=== Material to process ===

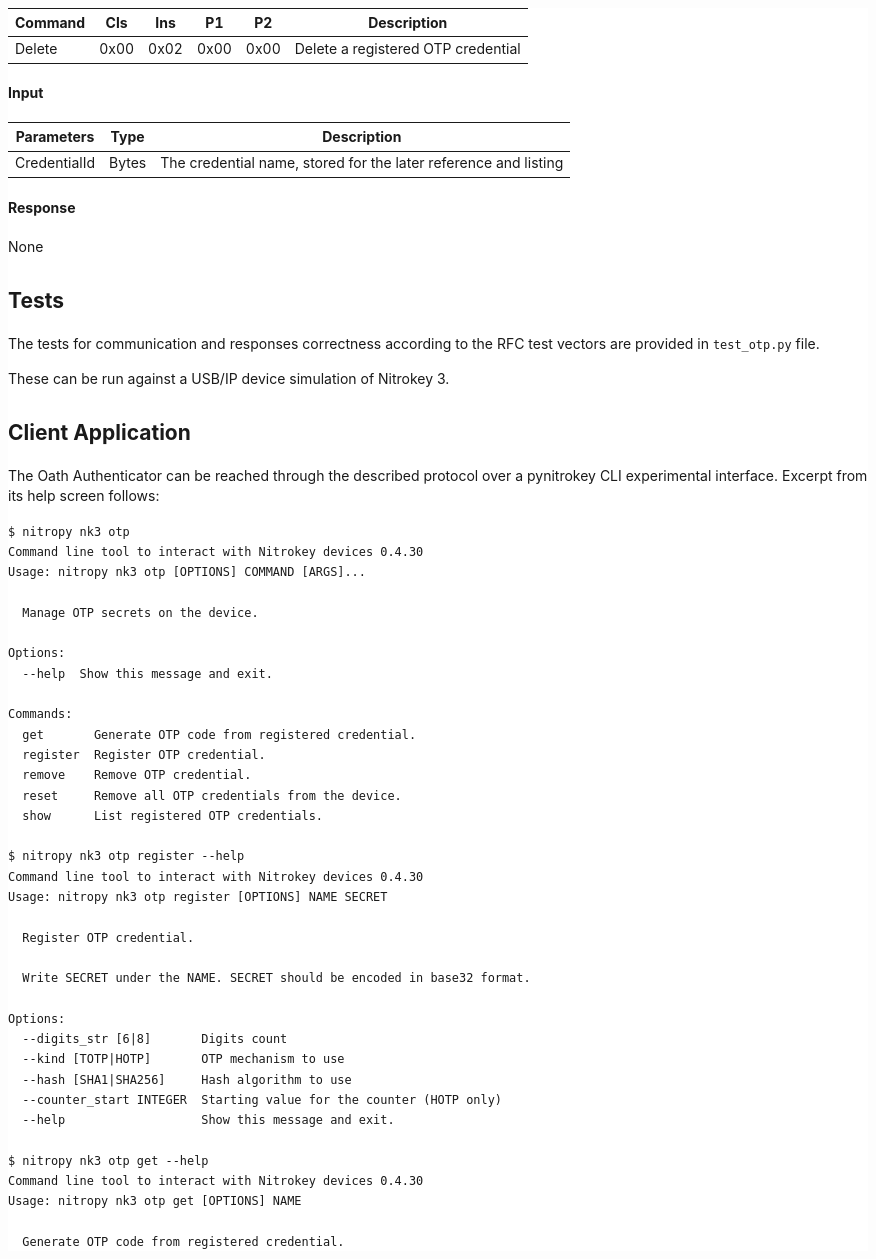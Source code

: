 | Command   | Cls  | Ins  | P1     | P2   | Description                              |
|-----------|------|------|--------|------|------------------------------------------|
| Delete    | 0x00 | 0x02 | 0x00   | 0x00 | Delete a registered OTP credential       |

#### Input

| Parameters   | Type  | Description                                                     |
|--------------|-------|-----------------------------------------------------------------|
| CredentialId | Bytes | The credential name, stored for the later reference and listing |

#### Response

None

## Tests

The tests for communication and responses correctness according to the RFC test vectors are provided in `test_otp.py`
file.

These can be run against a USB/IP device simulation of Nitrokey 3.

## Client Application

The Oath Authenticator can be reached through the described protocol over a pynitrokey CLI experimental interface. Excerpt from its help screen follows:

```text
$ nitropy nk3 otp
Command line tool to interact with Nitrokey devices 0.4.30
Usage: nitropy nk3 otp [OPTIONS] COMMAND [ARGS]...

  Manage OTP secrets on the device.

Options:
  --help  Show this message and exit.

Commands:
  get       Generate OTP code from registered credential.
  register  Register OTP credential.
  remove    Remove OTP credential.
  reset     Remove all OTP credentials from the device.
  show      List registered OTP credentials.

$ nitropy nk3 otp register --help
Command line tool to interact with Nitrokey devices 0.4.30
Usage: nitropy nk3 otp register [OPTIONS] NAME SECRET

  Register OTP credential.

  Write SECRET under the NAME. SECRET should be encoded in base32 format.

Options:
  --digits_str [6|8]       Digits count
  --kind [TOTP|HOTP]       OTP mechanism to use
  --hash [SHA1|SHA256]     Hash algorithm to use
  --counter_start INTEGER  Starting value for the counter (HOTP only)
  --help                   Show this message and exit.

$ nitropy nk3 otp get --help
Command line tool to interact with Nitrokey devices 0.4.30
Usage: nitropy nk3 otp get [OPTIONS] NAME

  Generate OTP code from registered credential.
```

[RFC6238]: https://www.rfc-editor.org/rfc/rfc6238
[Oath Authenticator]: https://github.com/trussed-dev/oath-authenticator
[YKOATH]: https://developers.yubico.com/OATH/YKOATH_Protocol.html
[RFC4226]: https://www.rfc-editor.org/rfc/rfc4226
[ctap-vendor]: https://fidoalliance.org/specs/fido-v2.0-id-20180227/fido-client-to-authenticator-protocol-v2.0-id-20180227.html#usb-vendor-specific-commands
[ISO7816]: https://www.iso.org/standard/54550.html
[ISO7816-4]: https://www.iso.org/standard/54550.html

===

Scan the entries above for the string "credentials" and copy each line that contains it.

  reset     Remove all OTP credentials from the device.
  show      List registered OTP credentials.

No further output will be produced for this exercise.